A characteristic example of anisogrid cylindrical and conical shells is the spacecraft adapter for GLONASS satellites orbit launching, different variants of which are still produced in the workshops of Reshetnev JSC. The shells differ in dimensional parameters (diameters and lengths) and bearing capacity, but they are structurally identical, which allows to develop a universal and maximally automated modeling and calculation procedure. This is extremely important for composite elements of rocket-space technology, which have numerous variable parameters. The optimal combination of these parameters is determined in the process of performing a complex numerical experiment.
The composite mesh adapter considered in this paper, designed for the Marathon satellite orbit, differs from the previously used shell structures by the shape of the cross-section, which in the main part is a regular octagon. The previously developed algorithm for modeling an anisogrid structure with a system of spiral and annular ribs formed by unidirectional carbon fiber-reinforced plastic fibers is used. Numerical investigation of stability, stiffness and stress-strain state of the structure is carried out in the environment of an integrated package of finite element programs while varying the main parameters of its mesh structure formation.
Негізгі сөздер
Толық мәтін
Introduction
Composite anisogrid shells of revolution have found wide application in spacecraft engineering in recent years. Therefore, close attention is paid to the study of their behavior [1–12]. The adapter design consists of a cylindrical and a conical part, therefore, a comprehensive study was conducted to investigate the influence of the main design parameters of anisogrid cylindrical and conical shells on their rigidity and load-bearing capacity.

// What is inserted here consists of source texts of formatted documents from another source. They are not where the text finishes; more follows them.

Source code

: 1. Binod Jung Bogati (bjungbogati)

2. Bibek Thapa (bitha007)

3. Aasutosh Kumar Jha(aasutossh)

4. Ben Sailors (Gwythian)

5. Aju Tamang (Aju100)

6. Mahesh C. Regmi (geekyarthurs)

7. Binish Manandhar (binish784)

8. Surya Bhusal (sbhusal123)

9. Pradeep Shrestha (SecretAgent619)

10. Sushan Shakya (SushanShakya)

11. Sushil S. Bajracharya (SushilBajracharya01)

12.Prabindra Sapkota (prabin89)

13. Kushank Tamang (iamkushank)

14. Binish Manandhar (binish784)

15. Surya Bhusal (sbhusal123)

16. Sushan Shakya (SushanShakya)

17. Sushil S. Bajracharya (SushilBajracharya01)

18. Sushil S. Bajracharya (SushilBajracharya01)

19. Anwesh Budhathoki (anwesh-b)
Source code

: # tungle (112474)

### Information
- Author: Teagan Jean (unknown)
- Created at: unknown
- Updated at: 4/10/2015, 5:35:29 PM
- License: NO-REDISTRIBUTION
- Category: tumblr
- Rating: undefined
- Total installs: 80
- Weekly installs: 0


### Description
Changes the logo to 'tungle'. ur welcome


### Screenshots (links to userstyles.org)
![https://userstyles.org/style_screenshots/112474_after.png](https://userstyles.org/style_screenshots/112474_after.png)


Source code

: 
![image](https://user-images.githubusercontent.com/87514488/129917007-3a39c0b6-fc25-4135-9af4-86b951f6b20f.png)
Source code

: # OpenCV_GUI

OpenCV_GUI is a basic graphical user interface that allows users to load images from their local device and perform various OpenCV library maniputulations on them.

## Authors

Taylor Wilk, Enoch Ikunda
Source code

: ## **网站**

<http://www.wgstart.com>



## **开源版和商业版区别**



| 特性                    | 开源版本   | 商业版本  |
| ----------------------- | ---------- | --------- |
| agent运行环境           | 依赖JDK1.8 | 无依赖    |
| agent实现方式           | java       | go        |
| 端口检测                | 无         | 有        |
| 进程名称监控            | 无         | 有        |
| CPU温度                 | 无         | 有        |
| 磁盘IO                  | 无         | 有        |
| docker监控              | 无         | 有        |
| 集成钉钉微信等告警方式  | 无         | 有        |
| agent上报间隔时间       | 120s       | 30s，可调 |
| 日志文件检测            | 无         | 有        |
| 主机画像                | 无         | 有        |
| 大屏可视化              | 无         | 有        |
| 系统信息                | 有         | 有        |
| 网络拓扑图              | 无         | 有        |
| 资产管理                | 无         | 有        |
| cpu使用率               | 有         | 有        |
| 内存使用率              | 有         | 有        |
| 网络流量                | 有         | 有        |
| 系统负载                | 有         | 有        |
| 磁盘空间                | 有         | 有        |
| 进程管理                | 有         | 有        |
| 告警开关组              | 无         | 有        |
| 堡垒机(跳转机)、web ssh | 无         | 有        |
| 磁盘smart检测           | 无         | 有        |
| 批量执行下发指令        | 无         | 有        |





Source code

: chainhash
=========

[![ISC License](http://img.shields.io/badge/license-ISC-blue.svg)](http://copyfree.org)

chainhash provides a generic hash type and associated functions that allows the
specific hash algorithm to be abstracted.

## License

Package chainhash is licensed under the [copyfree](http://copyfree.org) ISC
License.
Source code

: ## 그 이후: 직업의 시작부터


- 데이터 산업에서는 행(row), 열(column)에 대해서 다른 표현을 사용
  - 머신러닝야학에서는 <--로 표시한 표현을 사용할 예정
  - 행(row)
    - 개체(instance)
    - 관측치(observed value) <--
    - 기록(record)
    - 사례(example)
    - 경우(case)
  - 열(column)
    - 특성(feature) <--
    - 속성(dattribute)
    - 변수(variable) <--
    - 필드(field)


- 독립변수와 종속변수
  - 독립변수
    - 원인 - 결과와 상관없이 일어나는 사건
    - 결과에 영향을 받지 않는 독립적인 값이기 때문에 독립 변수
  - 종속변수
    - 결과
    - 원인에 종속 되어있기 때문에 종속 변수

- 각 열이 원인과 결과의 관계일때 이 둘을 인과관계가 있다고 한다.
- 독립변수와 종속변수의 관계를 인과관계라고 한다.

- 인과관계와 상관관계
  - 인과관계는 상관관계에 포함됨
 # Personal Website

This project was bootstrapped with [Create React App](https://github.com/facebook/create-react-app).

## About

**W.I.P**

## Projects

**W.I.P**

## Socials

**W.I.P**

In this study, the inertial effect of spacecraft on the adapter design was modeled by a set of various force factors on one of the end frames of the shell [13–15]. In the case of a mesh conical shell [14], which is the lower load-bearing element of the adapter, the forces and moments are concentrated on the small base of the cone. The lower base of the conical shell is attached to the launch vehicle frame. Here, the set of force efforts corresponds to the inertial action from the upper cylindrical part of the adapter, to which the satellites are directly attached. The objective of this study is to demonstrate that, for any combination of end-face force factors, there are optimal design parameter values that minimize the adapter's structural mass. The basic design parameters here are the number of helical ribs and their winding angles, as well as the rib cross-sectional dimensions and the mechanical properties of the composite material. The results of a similar study conducted for an anisogrid cylindrical shell, which is the upper structural part of the adapter, are presented in [13] and [15].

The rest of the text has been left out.